In the data, find each line where the word "null" appears and list that line.

Stored items:
-------

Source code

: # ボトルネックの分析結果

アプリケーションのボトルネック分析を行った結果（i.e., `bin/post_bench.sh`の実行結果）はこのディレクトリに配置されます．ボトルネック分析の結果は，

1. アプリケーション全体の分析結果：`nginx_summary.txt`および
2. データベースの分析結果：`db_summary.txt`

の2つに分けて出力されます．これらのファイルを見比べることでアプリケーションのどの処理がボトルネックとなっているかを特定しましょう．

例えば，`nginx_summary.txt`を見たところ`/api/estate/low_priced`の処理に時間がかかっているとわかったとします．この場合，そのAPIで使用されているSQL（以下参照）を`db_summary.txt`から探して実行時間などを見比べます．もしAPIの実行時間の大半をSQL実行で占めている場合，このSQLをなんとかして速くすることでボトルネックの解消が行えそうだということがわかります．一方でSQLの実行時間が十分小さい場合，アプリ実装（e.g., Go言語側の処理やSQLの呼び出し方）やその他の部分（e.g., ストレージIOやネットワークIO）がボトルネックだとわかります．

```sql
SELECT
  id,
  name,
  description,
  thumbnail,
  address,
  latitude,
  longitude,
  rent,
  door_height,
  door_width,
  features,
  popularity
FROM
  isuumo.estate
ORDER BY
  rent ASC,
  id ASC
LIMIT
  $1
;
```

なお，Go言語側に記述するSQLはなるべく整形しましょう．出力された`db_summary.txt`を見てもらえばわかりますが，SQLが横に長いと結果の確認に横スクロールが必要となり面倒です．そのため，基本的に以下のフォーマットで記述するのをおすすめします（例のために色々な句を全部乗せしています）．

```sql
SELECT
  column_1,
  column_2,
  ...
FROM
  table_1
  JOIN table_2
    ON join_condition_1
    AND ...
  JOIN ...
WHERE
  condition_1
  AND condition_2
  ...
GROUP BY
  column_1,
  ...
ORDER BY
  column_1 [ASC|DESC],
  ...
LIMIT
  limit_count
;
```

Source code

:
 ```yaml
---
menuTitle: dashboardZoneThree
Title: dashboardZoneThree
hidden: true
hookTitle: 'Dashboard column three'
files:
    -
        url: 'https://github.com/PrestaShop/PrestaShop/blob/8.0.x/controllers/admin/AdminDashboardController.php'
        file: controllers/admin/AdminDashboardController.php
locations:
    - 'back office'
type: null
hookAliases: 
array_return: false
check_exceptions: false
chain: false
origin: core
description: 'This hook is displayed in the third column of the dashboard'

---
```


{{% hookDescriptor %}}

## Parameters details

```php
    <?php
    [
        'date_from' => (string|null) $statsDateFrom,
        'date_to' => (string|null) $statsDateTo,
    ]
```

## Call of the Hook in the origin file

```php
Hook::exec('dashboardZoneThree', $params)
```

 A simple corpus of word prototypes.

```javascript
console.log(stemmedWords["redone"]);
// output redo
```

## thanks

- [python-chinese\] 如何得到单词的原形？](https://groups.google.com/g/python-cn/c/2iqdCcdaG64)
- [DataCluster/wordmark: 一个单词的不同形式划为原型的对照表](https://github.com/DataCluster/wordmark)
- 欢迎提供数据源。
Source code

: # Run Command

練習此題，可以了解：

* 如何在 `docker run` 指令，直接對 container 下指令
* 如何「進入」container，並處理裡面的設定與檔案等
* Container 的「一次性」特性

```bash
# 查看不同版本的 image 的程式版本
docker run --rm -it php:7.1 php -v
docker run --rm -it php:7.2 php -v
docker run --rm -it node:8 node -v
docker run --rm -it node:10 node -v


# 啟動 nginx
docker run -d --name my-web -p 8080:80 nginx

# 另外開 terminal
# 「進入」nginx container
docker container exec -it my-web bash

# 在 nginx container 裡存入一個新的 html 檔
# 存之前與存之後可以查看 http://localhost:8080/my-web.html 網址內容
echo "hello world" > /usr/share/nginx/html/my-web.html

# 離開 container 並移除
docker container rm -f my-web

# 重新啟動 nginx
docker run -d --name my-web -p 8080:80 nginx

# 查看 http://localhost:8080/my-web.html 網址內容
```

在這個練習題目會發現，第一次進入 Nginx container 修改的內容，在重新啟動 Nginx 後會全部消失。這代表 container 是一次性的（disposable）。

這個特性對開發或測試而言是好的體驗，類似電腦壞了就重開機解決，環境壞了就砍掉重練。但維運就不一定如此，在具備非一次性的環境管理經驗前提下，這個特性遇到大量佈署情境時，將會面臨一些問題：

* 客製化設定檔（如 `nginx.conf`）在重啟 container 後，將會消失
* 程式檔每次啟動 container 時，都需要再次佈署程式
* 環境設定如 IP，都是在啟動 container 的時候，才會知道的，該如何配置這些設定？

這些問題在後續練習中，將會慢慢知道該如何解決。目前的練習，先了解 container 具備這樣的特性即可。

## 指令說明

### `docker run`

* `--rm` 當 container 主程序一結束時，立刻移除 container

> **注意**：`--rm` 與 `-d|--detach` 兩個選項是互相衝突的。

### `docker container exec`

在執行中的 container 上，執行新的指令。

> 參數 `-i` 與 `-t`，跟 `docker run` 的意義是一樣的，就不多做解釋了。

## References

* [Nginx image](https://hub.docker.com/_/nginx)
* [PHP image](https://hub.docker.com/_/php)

-------

PROBLEM SOLUTION
type: null
        'date_from' => (string|null) $statsDateFrom,
        'date_to' => (string|null) $statsDateTo,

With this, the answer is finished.